• _Exercise instructions_
Give the records below again in full, exactly as written, but without any images.

• _Listed entries_
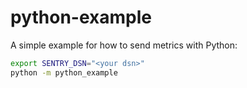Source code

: # python-example

A simple example for how to send metrics with Python:

```bash
export SENTRY_DSN="<your dsn>"
python -m python_example
```
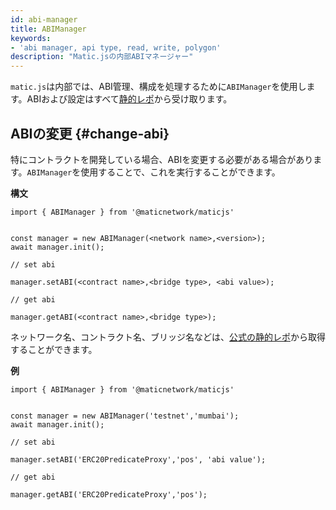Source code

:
 ```yaml
---
id: abi-manager
title: ABIManager
keywords:
- 'abi manager, api type, read, write, polygon'
description: "Matic.jsの内部ABIマネージャー"
---
```


`matic.js`は内部では、ABI管理、構成を処理するために`ABIManager`を使用します。ABIおよび設定はすべて[静的レポ](https://github.com/maticnetwork/static)から受け取ります。

## ABIの変更 {#change-abi}

特にコントラクトを開発している場合、ABIを変更する必要がある場合があります。`ABIManager`を使用することで、これを実行することができます。

**構文**

```
import { ABIManager } from '@maticnetwork/maticjs'


const manager = new ABIManager(<network name>,<version>);
await manager.init();

// set abi

manager.setABI(<contract name>,<bridge type>, <abi value>);

// get abi

manager.getABI(<contract name>,<bridge type>);
```

ネットワーク名、コントラクト名、ブリッジ名などは、[公式の静的レポ](https://github.com/maticnetwork/static/tree/master/network)から取得することができます。

**例**

```
import { ABIManager } from '@maticnetwork/maticjs'


const manager = new ABIManager('testnet','mumbai');
await manager.init();

// set abi

manager.setABI('ERC20PredicateProxy','pos', 'abi value');

// get abi

manager.getABI('ERC20PredicateProxy','pos');
```





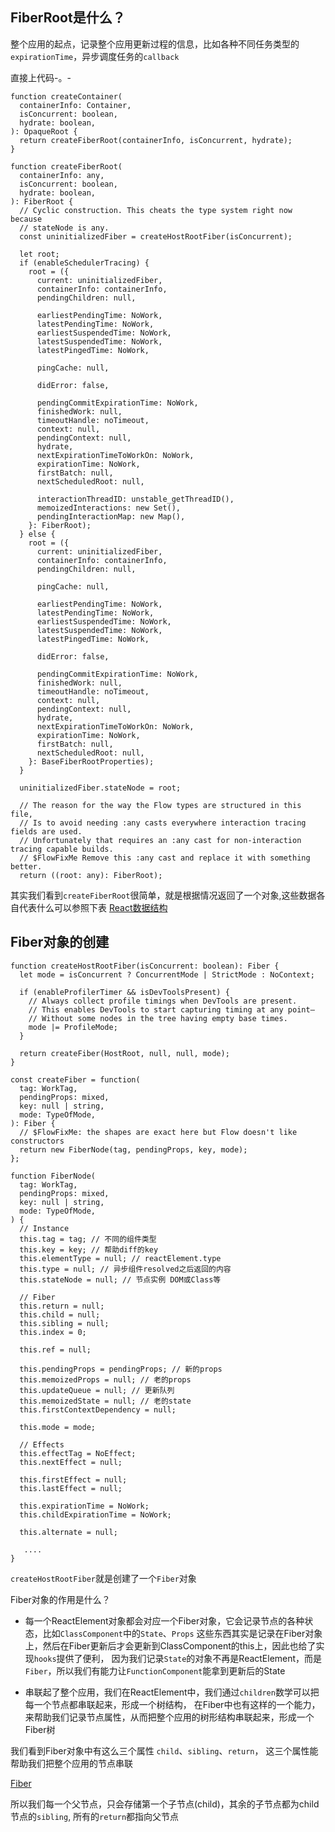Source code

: ## FiberRoot是什么？

整个应用的起点，记录整个应用更新过程的信息，比如各种不同任务类型的`expirationTime`，异步调度任务的`callback`

直接上代码-。-

```
function createContainer(
  containerInfo: Container,
  isConcurrent: boolean,
  hydrate: boolean,
): OpaqueRoot {
  return createFiberRoot(containerInfo, isConcurrent, hydrate);
}
```

```
function createFiberRoot(
  containerInfo: any,
  isConcurrent: boolean,
  hydrate: boolean,
): FiberRoot {
  // Cyclic construction. This cheats the type system right now because
  // stateNode is any.
  const uninitializedFiber = createHostRootFiber(isConcurrent);

  let root;
  if (enableSchedulerTracing) {
    root = ({
      current: uninitializedFiber,
      containerInfo: containerInfo,
      pendingChildren: null,

      earliestPendingTime: NoWork,
      latestPendingTime: NoWork,
      earliestSuspendedTime: NoWork,
      latestSuspendedTime: NoWork,
      latestPingedTime: NoWork,

      pingCache: null,

      didError: false,

      pendingCommitExpirationTime: NoWork,
      finishedWork: null,
      timeoutHandle: noTimeout,
      context: null,
      pendingContext: null,
      hydrate,
      nextExpirationTimeToWorkOn: NoWork,
      expirationTime: NoWork,
      firstBatch: null,
      nextScheduledRoot: null,

      interactionThreadID: unstable_getThreadID(),
      memoizedInteractions: new Set(),
      pendingInteractionMap: new Map(),
    }: FiberRoot);
  } else {
    root = ({
      current: uninitializedFiber,
      containerInfo: containerInfo,
      pendingChildren: null,

      pingCache: null,

      earliestPendingTime: NoWork,
      latestPendingTime: NoWork,
      earliestSuspendedTime: NoWork,
      latestSuspendedTime: NoWork,
      latestPingedTime: NoWork,

      didError: false,

      pendingCommitExpirationTime: NoWork,
      finishedWork: null,
      timeoutHandle: noTimeout,
      context: null,
      pendingContext: null,
      hydrate,
      nextExpirationTimeToWorkOn: NoWork,
      expirationTime: NoWork,
      firstBatch: null,
      nextScheduledRoot: null,
    }: BaseFiberRootProperties);
  }

  uninitializedFiber.stateNode = root;

  // The reason for the way the Flow types are structured in this file,
  // Is to avoid needing :any casts everywhere interaction tracing fields are used.
  // Unfortunately that requires an :any cast for non-interaction tracing capable builds.
  // $FlowFixMe Remove this :any cast and replace it with something better.
  return ((root: any): FiberRoot);
```

其实我们看到`createFiberRoot`很简单，就是根据情况返回了一个对象,这些数据各自代表什么可以参照下表
[React数据结构](https://react.jokcy.me/book/api/react-structure.html)


## Fiber对象的创建
```
function createHostRootFiber(isConcurrent: boolean): Fiber {
  let mode = isConcurrent ? ConcurrentMode | StrictMode : NoContext;

  if (enableProfilerTimer && isDevToolsPresent) {
    // Always collect profile timings when DevTools are present.
    // This enables DevTools to start capturing timing at any point–
    // Without some nodes in the tree having empty base times.
    mode |= ProfileMode;
  }

  return createFiber(HostRoot, null, null, mode);
}

const createFiber = function(
  tag: WorkTag,
  pendingProps: mixed,
  key: null | string,
  mode: TypeOfMode,
): Fiber {
  // $FlowFixMe: the shapes are exact here but Flow doesn't like constructors
  return new FiberNode(tag, pendingProps, key, mode);
};
```

```
function FiberNode(
  tag: WorkTag,
  pendingProps: mixed,
  key: null | string,
  mode: TypeOfMode,
) {
  // Instance
  this.tag = tag; // 不同的组件类型
  this.key = key; // 帮助diff的key
  this.elementType = null; // reactElement.type
  this.type = null; // 异步组件resolved之后返回的内容
  this.stateNode = null; // 节点实例 DOM或Class等

  // Fiber
  this.return = null;
  this.child = null;
  this.sibling = null;
  this.index = 0;

  this.ref = null;

  this.pendingProps = pendingProps; // 新的props
  this.memoizedProps = null; // 老的props
  this.updateQueue = null; // 更新队列 
  this.memoizedState = null; // 老的state
  this.firstContextDependency = null;

  this.mode = mode;

  // Effects
  this.effectTag = NoEffect;
  this.nextEffect = null;

  this.firstEffect = null;
  this.lastEffect = null;

  this.expirationTime = NoWork;
  this.childExpirationTime = NoWork;

  this.alternate = null;
    
   ....
}
```

`createHostRootFiber`就是创建了一个`Fiber`对象

Fiber对象的作用是什么？
*   每一个ReactElement对象都会对应一个Fiber对象，它会记录节点的各种状态，比如`ClassComponent`中的`State`、`Props`
这些东西其实是记录在Fiber对象上，然后在Fiber更新后才会更新到ClassComponent的this上，因此也给了实现`hooks`提供了便利，
因为我们记录`State`的对象不再是ReactElement，而是`Fiber`，所以我们有能力让`FunctionComponent`能拿到更新后的State

*   串联起了整个应用，我们在ReactElement中，我们通过`children`数学可以把每一个节点都串联起来，形成一个树结构，
在Fiber中也有这样的一个能力，来帮助我们记录节点属性，从而把整个应用的树形结构串联起来，形成一个Fiber树

我们看到Fiber对象中有这么三个属性 `child`、`sibling`、`return`， 这三个属性能帮助我们把整个应用的节点串联

[Fiber](../../assets/fiber.png)

所以我们每一个父节点，只会存储第一个子节点(child)，其余的子节点都为child节点的`sibling`, 所有的`return`都指向父节点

• _Your solution_
Source code

: # python-example

A simple example for how to send metrics with Python:

```bash
export SENTRY_DSN="<your dsn>"
python -m python_example
```
Source code

:
 ```yaml
---
id: abi-manager
title: ABIManager
keywords:
- 'abi manager, api type, read, write, polygon'
description: "Matic.jsの内部ABIマネージャー"
---
```


`matic.js`は内部では、ABI管理、構成を処理するために`ABIManager`を使用します。ABIおよび設定はすべて[静的レポ](https://github.com/maticnetwork/static)から受け取ります。

## ABIの変更 {#change-abi}

特にコントラクトを開発している場合、ABIを変更する必要がある場合があります。`ABIManager`を使用することで、これを実行することができます。

**構文**

```
import { ABIManager } from '@maticnetwork/maticjs'


const manager = new ABIManager(<network name>,<version>);
await manager.init();

// set abi

manager.setABI(<contract name>,<bridge type>, <abi value>);

// get abi

manager.getABI(<contract name>,<bridge type>);
```

ネットワーク名、コントラクト名、ブリッジ名などは、[公式の静的レポ](https://github.com/maticnetwork/static/tree/master/network)から取得することができます。

**例**

```
import { ABIManager } from '@maticnetwork/maticjs'


const manager = new ABIManager('testnet','mumbai');
await manager.init();

// set abi

manager.setABI('ERC20PredicateProxy','pos', 'abi value');

// get abi

manager.getABI('ERC20PredicateProxy','pos');
```





Source code

: ## FiberRoot是什么？

整个应用的起点，记录整个应用更新过程的信息，比如各种不同任务类型的`expirationTime`，异步调度任务的`callback`

直接上代码-。-

```
function createContainer(
  containerInfo: Container,
  isConcurrent: boolean,
  hydrate: boolean,
): OpaqueRoot {
  return createFiberRoot(containerInfo, isConcurrent, hydrate);
}
```

```
function createFiberRoot(
  containerInfo: any,
  isConcurrent: boolean,
  hydrate: boolean,
): FiberRoot {
  // Cyclic construction. This cheats the type system right now because
  // stateNode is any.
  const uninitializedFiber = createHostRootFiber(isConcurrent);

  let root;
  if (enableSchedulerTracing) {
    root = ({
      current: uninitializedFiber,
      containerInfo: containerInfo,
      pendingChildren: null,

      earliestPendingTime: NoWork,
      latestPendingTime: NoWork,
      earliestSuspendedTime: NoWork,
      latestSuspendedTime: NoWork,
      latestPingedTime: NoWork,

      pingCache: null,

      didError: false,

      pendingCommitExpirationTime: NoWork,
      finishedWork: null,
      timeoutHandle: noTimeout,
      context: null,
      pendingContext: null,
      hydrate,
      nextExpirationTimeToWorkOn: NoWork,
      expirationTime: NoWork,
      firstBatch: null,
      nextScheduledRoot: null,

      interactionThreadID: unstable_getThreadID(),
      memoizedInteractions: new Set(),
      pendingInteractionMap: new Map(),
    }: FiberRoot);
  } else {
    root = ({
      current: uninitializedFiber,
      containerInfo: containerInfo,
      pendingChildren: null,

      pingCache: null,

      earliestPendingTime: NoWork,
      latestPendingTime: NoWork,
      earliestSuspendedTime: NoWork,
      latestSuspendedTime: NoWork,
      latestPingedTime: NoWork,

      didError: false,

      pendingCommitExpirationTime: NoWork,
      finishedWork: null,
      timeoutHandle: noTimeout,
      context: null,
      pendingContext: null,
      hydrate,
      nextExpirationTimeToWorkOn: NoWork,
      expirationTime: NoWork,
      firstBatch: null,
      nextScheduledRoot: null,
    }: BaseFiberRootProperties);
  }

  uninitializedFiber.stateNode = root;

  // The reason for the way the Flow types are structured in this file,
  // Is to avoid needing :any casts everywhere interaction tracing fields are used.
  // Unfortunately that requires an :any cast for non-interaction tracing capable builds.
  // $FlowFixMe Remove this :any cast and replace it with something better.
  return ((root: any): FiberRoot);
```

其实我们看到`createFiberRoot`很简单，就是根据情况返回了一个对象,这些数据各自代表什么可以参照下表
[React数据结构](https://react.jokcy.me/book/api/react-structure.html)


## Fiber对象的创建
```
function createHostRootFiber(isConcurrent: boolean): Fiber {
  let mode = isConcurrent ? ConcurrentMode | StrictMode : NoContext;

  if (enableProfilerTimer && isDevToolsPresent) {
    // Always collect profile timings when DevTools are present.
    // This enables DevTools to start capturing timing at any point–
    // Without some nodes in the tree having empty base times.
    mode |= ProfileMode;
  }

  return createFiber(HostRoot, null, null, mode);
}

const createFiber = function(
  tag: WorkTag,
  pendingProps: mixed,
  key: null | string,
  mode: TypeOfMode,
): Fiber {
  // $FlowFixMe: the shapes are exact here but Flow doesn't like constructors
  return new FiberNode(tag, pendingProps, key, mode);
};
```

```
function FiberNode(
  tag: WorkTag,
  pendingProps: mixed,
  key: null | string,
  mode: TypeOfMode,
) {
  // Instance
  this.tag = tag; // 不同的组件类型
  this.key = key; // 帮助diff的key
  this.elementType = null; // reactElement.type
  this.type = null; // 异步组件resolved之后返回的内容
  this.stateNode = null; // 节点实例 DOM或Class等

  // Fiber
  this.return = null;
  this.child = null;
  this.sibling = null;
  this.index = 0;

  this.ref = null;

  this.pendingProps = pendingProps; // 新的props
  this.memoizedProps = null; // 老的props
  this.updateQueue = null; // 更新队列 
  this.memoizedState = null; // 老的state
  this.firstContextDependency = null;

  this.mode = mode;

  // Effects
  this.effectTag = NoEffect;
  this.nextEffect = null;

  this.firstEffect = null;
  this.lastEffect = null;

  this.expirationTime = NoWork;
  this.childExpirationTime = NoWork;

  this.alternate = null;
    
   ....
}
```

`createHostRootFiber`就是创建了一个`Fiber`对象

Fiber对象的作用是什么？
*   每一个ReactElement对象都会对应一个Fiber对象，它会记录节点的各种状态，比如`ClassComponent`中的`State`、`Props`
这些东西其实是记录在Fiber对象上，然后在Fiber更新后才会更新到ClassComponent的this上，因此也给了实现`hooks`提供了便利，
因为我们记录`State`的对象不再是ReactElement，而是`Fiber`，所以我们有能力让`FunctionComponent`能拿到更新后的State

*   串联起了整个应用，我们在ReactElement中，我们通过`children`数学可以把每一个节点都串联起来，形成一个树结构，
在Fiber中也有这样的一个能力，来帮助我们记录节点属性，从而把整个应用的树形结构串联起来，形成一个Fiber树

我们看到Fiber对象中有这么三个属性 `child`、`sibling`、`return`， 这三个属性能帮助我们把整个应用的节点串联

[Fiber](../../assets/fiber.png)

所以我们每一个父节点，只会存储第一个子节点(child)，其余的子节点都为child节点的`sibling`, 所有的`return`都指向父节点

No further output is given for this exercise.